Stored data entries:
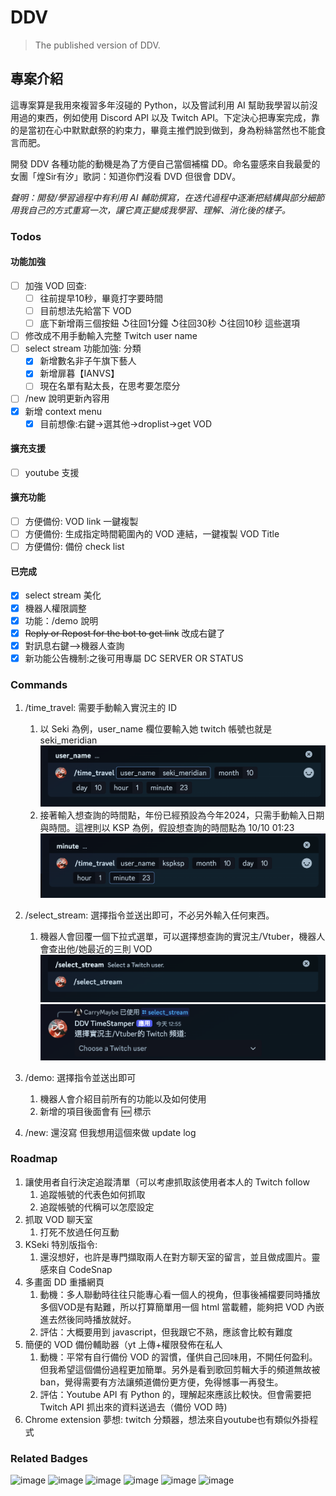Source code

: # DDV

> The published version of DDV.

## 專案介紹

這專案算是我用來複習多年沒碰的 Python，以及嘗試利用 AI 幫助我學習以前沒用過的東西，例如使用 Discord API 以及 Twitch API。下定決心把專案完成，靠的是當初在心中默默獻祭的約束力，畢竟主推們說到做到，身為粉絲當然也不能食言而肥。

開發 DDV 各種功能的動機是為了方便自己當個補檔 DD。命名靈感來自我最愛的女團「煌Sir有汐」歌詞：知道你們沒看 DVD 但很會 DDV。

*聲明：開發/學習過程中有利用 AI 輔助撰寫，在迭代過程中逐漸把結構與部分細節用我自己的方式重寫一次，讓它真正變成我學習、理解、消化後的樣子。*

### Todos

#### 功能加強
- [ ] 加強 VOD 回查: 
  - [ ] 往前提早10秒，畢竟打字要時間
  - [ ] 目前想法先給當下 VOD
  - [ ] 底下新增兩三個按鈕 ↺往回1分鐘 ↺往回30秒 ↺往回10秒 這些選項
- [ ] 修改成不用手動輸入完整 Twitch user name
- [ ] select stream 功能加強: 分類
  - [x] 新增數名非子午旗下藝人
  - [x] 新增扉暮【IANVS】
  - [ ]  現在名單有點太長，在思考要怎麼分 
- [ ] /new 說明更新內容用
- [x] 新增 context menu
   - [x] 目前想像:右鍵->選其他->droplist->get VOD

#### 擴充支援
- [ ] youtube 支援

#### 擴充功能
- [ ] 方便備份: VOD link 一鍵複製
- [ ] 方便備份: 生成指定時間範圍內的 VOD 連結，一鍵複製 VOD Title
- [ ] 方便備份: 備份 check list

#### 已完成
- [x] select stream 美化
- [x] 機器人權限調整
- [x] 功能：/demo 說明
- [x] ~~Reply or Repost for the bot to get link~~ 改成右鍵了
- [x] 對訊息右鍵-->機器人查詢
- [x] 新功能公告機制:之後可用專屬 DC SERVER OR STATUS 

### Commands

1. /time_travel: 需要手動輸入實況主的 ID
   1. 以 Seki 為例，user_name 欄位要輸入她 twitch 帳號也就是 seki_meridian
      ![image](./assets/demo/user%20name.png)
   2. 接著輸入想查詢的時間點，年份已經預設為今年2024，只需手動輸入日期與時間。這裡則以 KSP 為例，假設想查詢的時間點為 10/10 01:23
      ![image](./assets/demo/mins.png)

2. /select_stream: 選擇指令並送出即可，不必另外輸入任何東西。
   1. 機器人會回覆一個下拉式選單，可以選擇想查詢的實況主/Vtuber，機器人會查出他/她最近的三則 VOD
      ![image](./assets/demo/select%20stream.png)
      ![image](./assets/demo/select%20stream%20feedback.png)

3. /demo: 選擇指令並送出即可
   1. 機器人會介紹目前所有的功能以及如何使用
   2. 新增的項目後面會有 :new: 標示
   
4. /new: 還沒寫 但我想用這個來做 update log

### Roadmap

1. 讓使用者自行決定追蹤清單（可以考慮抓取該使用者本人的 Twitch follow
   1. 追蹤帳號的代表色如何抓取
   2. 追蹤帳號的代稱可以怎麼設定
2. 抓取 VOD 聊天室
   1. 打死不放過任何互動
3. KSeki 特別版指令: 
   1. 還沒想好，也許是專門擷取兩人在對方聊天室的留言，並且做成圖片。靈感來自 CodeSnap
4. 多畫面 DD 重播網頁
   1. 動機：多人聯動時往往只能專心看一個人的視角，但事後補檔要同時播放多個VOD是有點難，所以打算簡單用一個 html 當載體，能夠把 VOD 內嵌進去然後同時播放就好。
   2. 評估：大概要用到 javascript，但我跟它不熟，應該會比較有難度
5. 簡便的 VOD 備份輔助器（yt 上傳+權限發佈在私人
   1. 動機：平常有自行備份 VOD 的習慣，僅供自己回味用，不開任何盈利。但我希望這個備份過程更加簡單。另外是看到歌回剪輯大手的頻道無故被 ban，覺得需要有方法讓頻道備份更方便，免得憾事一再發生。
   2. 評估：Youtube API 有 Python 的，理解起來應該比較快。但會需要把 Twitch API 抓出來的資料送過去（備份 VOD 時)
6. Chrome extension 夢想: twitch 分類器，想法來自youtube也有類似外掛程式


### Related Badges

![image](https://img.shields.io/badge/Python-FFD43B?style=for-the-badge&logo=python&logoColor=blue)
![image](https://img.shields.io/badge/replit-667881?style=for-the-badge&logo=replit&logoColor=white)
![image](https://img.shields.io/badge/ChatGPT-74aa9c?style=for-the-badge&logo=openai&logoColor=white)
![image](https://img.shields.io/badge/Discord-5865F2?style=for-the-badge&logo=discord&logoColor=white)
![image](https://img.shields.io/badge/Twitch-9146FF?style=for-the-badge&logo=twitch&logoColor=white)
![image](https://img.shields.io/badge/Visual_Studio_Code-0078D4?style=for-the-badge&logo=visual%20studio%20code&logoColor=white)
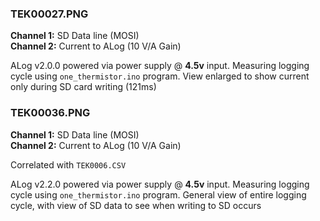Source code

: ### TEK00027.PNG
**Channel 1:** SD Data line (MOSI)  
**Channel 2:** Current to ALog (10 V/A Gain)

ALog v2.0.0 powered via power supply @ **4.5v** input. Measuring logging cycle using `one_thermistor.ino` program. View enlarged to show current only during SD card writing (121ms)

### TEK00036.PNG
**Channel 1:** SD Data line (MOSI)  
**Channel 2:** Current to ALog (10 V/A Gain)

Correlated with `TEK0006.CSV`

ALog v2.2.0 powered via power supply @ **4.5v** input. Measuring logging cycle using `one_thermistor.ino` program. General view of entire logging cycle, with view of SD data to see when writing to SD occurs 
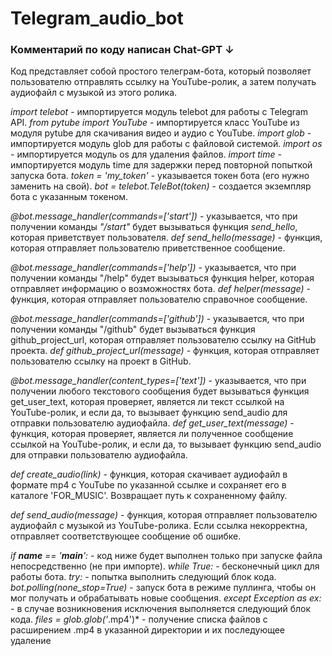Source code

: # Telegram_audio_bot
### Комментарий по коду написан Chat-GPT ↓

Код представляет собой простого телеграм-бота, который позволяет пользователю отправлять ссылку на YouTube-ролик, а затем получать аудиофайл с музыкой из этого ролика.

*import telebot* - импортируется модуль telebot для работы с Telegram API.
*from pytube import YouTube* - импортируется класс YouTube из модуля pytube для скачивания видео и аудио с YouTube.
*import glob* - импортируется модуль glob для работы с файловой системой.
*import os* - импортируется модуль os для удаления файлов.
*import time* - импортируется модуль time для задержки перед повторной попыткой запуска бота.
*token = 'my_token'* - указывается токен бота (его нужно заменить на свой).
*bot = telebot.TeleBot(token)* - создается экземпляр бота с указанным токеном.

*@bot.message_handler(commands=['start'])* - указывается, что при получении команды *"/start"* будет вызываться функция *send_hello*, которая приветствует пользователя.
*def send_hello(message)* - функция, которая отправляет пользователю приветственное сообщение.

*@bot.message_handler(commands=['help'])* - указывается, что при получении команды "/help" будет вызываться функция helper, которая отправляет информацию о возможностях бота.
*def helper(message)* - функция, которая отправляет пользователю справочное сообщение.

*@bot.message_handler(commands=['github'])* - указывается, что при получении команды "/github" будет вызываться функция github_project_url, которая отправляет пользователю ссылку на GitHub проекта.
*def github_project_url(message)* - функция, которая отправляет пользователю ссылку на проект в GitHub.

*@bot.message_handler(content_types=['text'])* - указывается, что при получении любого текстового сообщения будет вызываться функция get_user_text, которая проверяет, является ли текст ссылкой на YouTube-ролик, и если да, то вызывает функцию send_audio для отправки пользователю аудиофайла.
*def get_user_text(message)* - функция, которая проверяет, является ли полученное сообщение ссылкой на YouTube-ролик, и если да, то вызывает функцию send_audio для отправки пользователю аудиофайла.

*def create_audio(link)* - функция, которая скачивает аудиофайл в формате mp4 с YouTube по указанной ссылке и сохраняет его в каталоге 'FOR_MUSIC'. Возвращает путь к сохраненному файлу.

*def send_audio(message)* - функция, которая отправляет пользователю аудиофайл с музыкой из YouTube-ролика. Если ссылка некорректна, отправляет соответствующее сообщение об ошибке.

*if __name__ == '__main__':* - код ниже будет выполнен только при запуске файла непосредственно (не при импорте).
*while True:* - бесконечный цикл для работы бота.
*try:* - попытка выполнить следующий блок кода.
*bot.polling(none_stop=True)* - запуск бота в режиме пуллинга, чтобы он мог получать и обрабатывать новые сообщения.
*except Exception as ex:* - в случае возникновения исключения выполняется следующий блок кода.
*files = glob.glob('*.mp4')* - получение списка файлов с расширением .mp4 в указанной директории и их последующее удаление
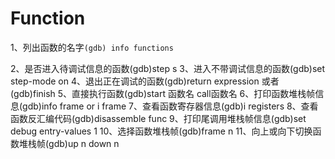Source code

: # Function

1、列出函数的名字`(gdb) info functions`

2、是否进入待调试信息的函数(gdb)step s
3、进入不带调试信息的函数(gdb)set step-mode on
4、退出正在调试的函数(gdb)return expression 或者 (gdb)finish
5、直接执行函数(gdb)start 函数名 call函数名
6、打印函数堆栈帧信息(gdb)info frame or i frame
7、查看函数寄存器信息(gdb)i registers
8、查看函数反汇编代码(gdb)disassemble func
9、打印尾调用堆栈帧信息(gdb)set debug entry-values 1
10、选择函数堆栈帧(gdb)frame n
11、向上或向下切换函数堆栈帧(gdb)up n down n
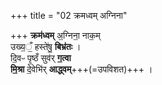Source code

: +++
title = "02 क्रमध्वम् अग्निना"

+++
**क्रम॑ध्वम्** अ॒ग्निना॒ नाक॒म्  
उख्य॒ँ॒ हस्ते॑षु॒ **बिभ्र॑तः** ।  
दि॒वᳶ पृ॒ष्ठँ सुव॑र् **ग॒त्वा**  
**मि॒श्रा** दे॒वेभि॑र् **आद्ध्वम्**+++(=उपविशत)+++ ।
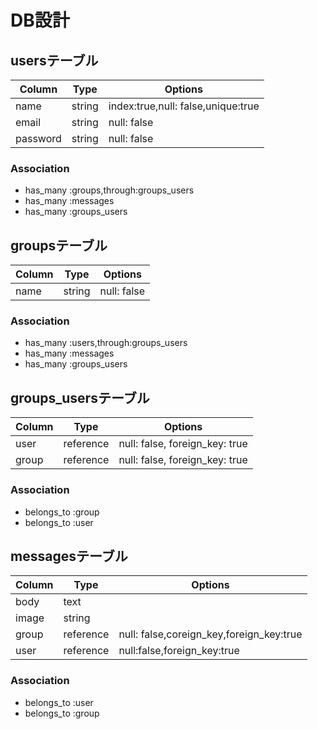 # DB設計
## usersテーブル
|Column|Type|Options|
|------|----|-------|
|name|string|index:true,null: false,unique:true
|email|string|null: false|
|password|string|null: false|
### Association
- has_many :groups,through:groups_users
- has_many :messages
- has_many :groups_users

## groupsテーブル
|Column|Type|Options|
|------|----|-------|
|name|string|null: false|
### Association
- has_many :users,through:groups_users
- has_many :messages
- has_many :groups_users

## groups_usersテーブル
|Column|Type|Options|
|------|----|-------|
|user|reference|null: false, foreign_key: true|
|group|reference|null: false, foreign_key: true|
### Association
- belongs_to :group
- belongs_to :user

## messagesテーブル
|Column|Type|Options|
|------|----|-------|
|body|text|
|image|string|
|group|reference|null: false,coreign_key,foreign_key:true|
|user|reference|null:false,foreign_key:true|
### Association
- belongs_to :user
- belongs_to :group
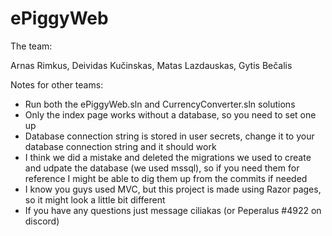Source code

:# ePiggyWeb

The team:

Arnas Rimkus, Deividas Kučinskas, Matas Lazdauskas, Gytis Bečalis

Notes for other teams:
 - Run both the ePiggyWeb.sln and CurrencyConverter.sln solutions
 - Only the index page works without a database, so you need to set one up
 - Database connection string is stored in user secrets, change it to your database connection string and it should work
 - I think we did a mistake and deleted the migrations we used to create and udpate the database (we used mssql), so if you need them for reference I might be able to dig them up from the commits if needed
 - I know you guys used MVC, but this project is made using Razor pages, so it might look a little bit different
 - If you have any questions just message ciliakas (or Peperalus #4922 on discord)
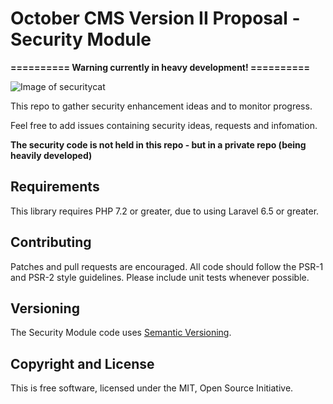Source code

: # October CMS Version II Proposal - Security Module

**========== Warning currently in heavy development! ==========**

![Image of securitycat](https://github.com/ayumi-cloud/oc-security-module/blob/master/src/assets/images/readme.gif)

This repo to gather security enhancement ideas and to monitor progress.

Feel free to add issues containing security ideas, requests and infomation.

**The security code is not held in this repo - but in a private repo (being heavily developed)**

## Requirements ##

This library requires PHP 7.2 or greater, due to using Laravel 6.5 or greater.

## Contributing ##

Patches and pull requests are encouraged. All code should follow the PSR-1 and
PSR-2 style guidelines. Please include unit tests whenever possible.

## Versioning ##

The Security Module code uses [Semantic Versioning](https://semver.org/).

## Copyright and License ##

This is free software, licensed under the MIT, Open Source Initiative.
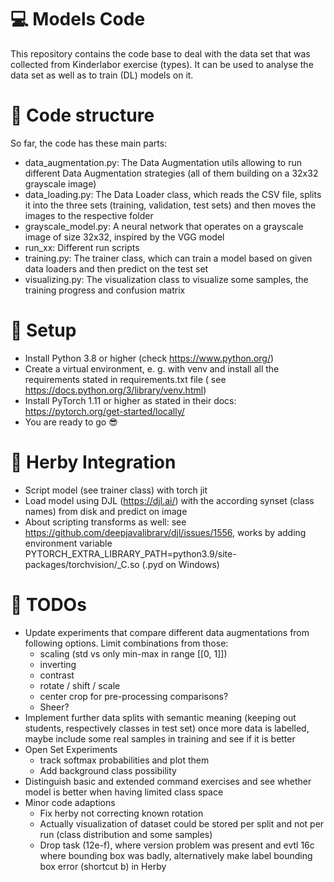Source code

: # :computer: Models Code

This repository contains the code base to deal with the data set that was collected
from Kinderlabor exercise (types). It can be used to analyse the data set as well as to train (DL) models on it.

# :open_file_folder: Code structure

So far, the code has these main parts:

- data_augmentation.py: The Data Augmentation utils allowing to run different Data Augmentation strategies (all of them
  building on a 32x32 grayscale image)
- data_loading.py: The Data Loader class, which reads the CSV file, splits it into
  the three sets (training, validation, test sets) and then moves the images to the respective folder
- grayscale_model.py: A neural network that operates on a grayscale image of size 32x32, inspired by the VGG model
- run_xx: Different run scripts
- training.py: The trainer class, which can train a model based on given data loaders and then predict on the test set
- visualizing.py: The visualization class to visualize some samples, the training progress and confusion matrix

# :floppy_disk: Setup

- Install Python 3.8 or higher (check https://www.python.org/)
- Create a virtual environment, e. g. with venv and install all the requirements stated in requirements.txt file (
  see https://docs.python.org/3/library/venv.html)
- Install PyTorch 1.11 or higher as stated in their docs: https://pytorch.org/get-started/locally/
- You are ready to go :sunglasses:

# :rocket: Herby Integration

- Script model (see trainer class) with torch jit
- Load model using DJL (https://djl.ai/) with the according synset (class names) from disk and predict on image
- About scripting transforms as well: see https://github.com/deepjavalibrary/djl/issues/1556, works by adding
  environment variable PYTORCH_EXTRA_LIBRARY_PATH=python3.9/site-packages/torchvision/_C.so (.pyd on Windows)

# :ledger: TODOs

- Update experiments that compare different data augmentations from following options. Limit combinations from those:
    - scaling (std vs only min-max in range [[0, 1]])
    - inverting
    - contrast
    - rotate / shift / scale
    - center crop for pre-processing comparisons?
    - Sheer?
- Implement further data splits with semantic meaning (keeping out students, respectively classes in test set)
  once more data is labelled, maybe include some real samples in training and see if it is better
- Open Set Experiments
    - track softmax probabilities and plot them
    - Add background class possibility
- Distinguish basic and extended command exercises and see whether model is better when having limited class space
- Minor code adaptions
    - Fix herby not correcting known rotation
    - Actually visualization of dataset could be stored per split and not per run (class distribution and some samples)
    - Drop task (12e-f), where version problem was present and evtl 16c where bounding box was badly, alternatively make
      label bounding box error (shortcut b) in Herby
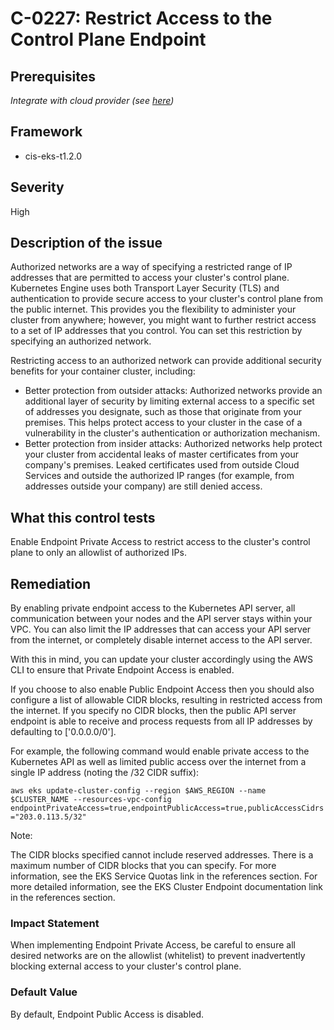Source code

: # C-0227: Restrict Access to the Control Plane Endpoint

## Prerequisites
 *Integrate with cloud provider (see [here](https://hub.armosec.io/docs/kubescape-integration-with-cloud-providers))*
 
## Framework
* cis-eks-t1.2.0
 
## Severity
High

## Description of the issue
Authorized networks are a way of specifying a restricted range of IP addresses that are permitted to access your cluster's control plane. Kubernetes Engine uses both Transport Layer Security (TLS) and authentication to provide secure access to your cluster's control plane from the public internet. This provides you the flexibility to administer your cluster from anywhere; however, you might want to further restrict access to a set of IP addresses that you control. You can set this restriction by specifying an authorized network.

 Restricting access to an authorized network can provide additional security benefits for your container cluster, including:

 * Better protection from outsider attacks: Authorized networks provide an additional layer of security by limiting external access to a specific set of addresses you designate, such as those that originate from your premises. This helps protect access to your cluster in the case of a vulnerability in the cluster's authentication or authorization mechanism.
* Better protection from insider attacks: Authorized networks help protect your cluster from accidental leaks of master certificates from your company's premises. Leaked certificates used from outside Cloud Services and outside the authorized IP ranges (for example, from addresses outside your company) are still denied access.
 
## What this control tests 
Enable Endpoint Private Access to restrict access to the cluster's control plane to only an allowlist of authorized IPs.
 
## Remediation
By enabling private endpoint access to the Kubernetes API server, all communication between your nodes and the API server stays within your VPC. You can also limit the IP addresses that can access your API server from the internet, or completely disable internet access to the API server.

 With this in mind, you can update your cluster accordingly using the AWS CLI to ensure that Private Endpoint Access is enabled.

 If you choose to also enable Public Endpoint Access then you should also configure a list of allowable CIDR blocks, resulting in restricted access from the internet. If you specify no CIDR blocks, then the public API server endpoint is able to receive and process requests from all IP addresses by defaulting to ['0.0.0.0/0'].

 For example, the following command would enable private access to the Kubernetes API as well as limited public access over the internet from a single IP address (noting the /32 CIDR suffix):

 `aws eks update-cluster-config --region $AWS_REGION --name $CLUSTER_NAME --resources-vpc-config endpointPrivateAccess=true,endpointPublicAccess=true,publicAccessCidrs="203.0.113.5/32"`

 Note:

 The CIDR blocks specified cannot include reserved addresses.
There is a maximum number of CIDR blocks that you can specify. For more information, see the EKS Service Quotas link in the references section.
For more detailed information, see the EKS Cluster Endpoint documentation link in the references section.
 
### Impact Statement
When implementing Endpoint Private Access, be careful to ensure all desired networks are on the allowlist (whitelist) to prevent inadvertently blocking external access to your cluster's control plane.
 
### Default Value
By default, Endpoint Public Access is disabled.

**Action item:** When the word "glob" occurs in a line above, list that line.

**Response area:**
*import glob* - импортируется модуль glob для работы с файловой системой.
*files = glob.glob('*.mp4')* - получение списка файлов с расширением .mp4 в указанной директории и их последующее удаление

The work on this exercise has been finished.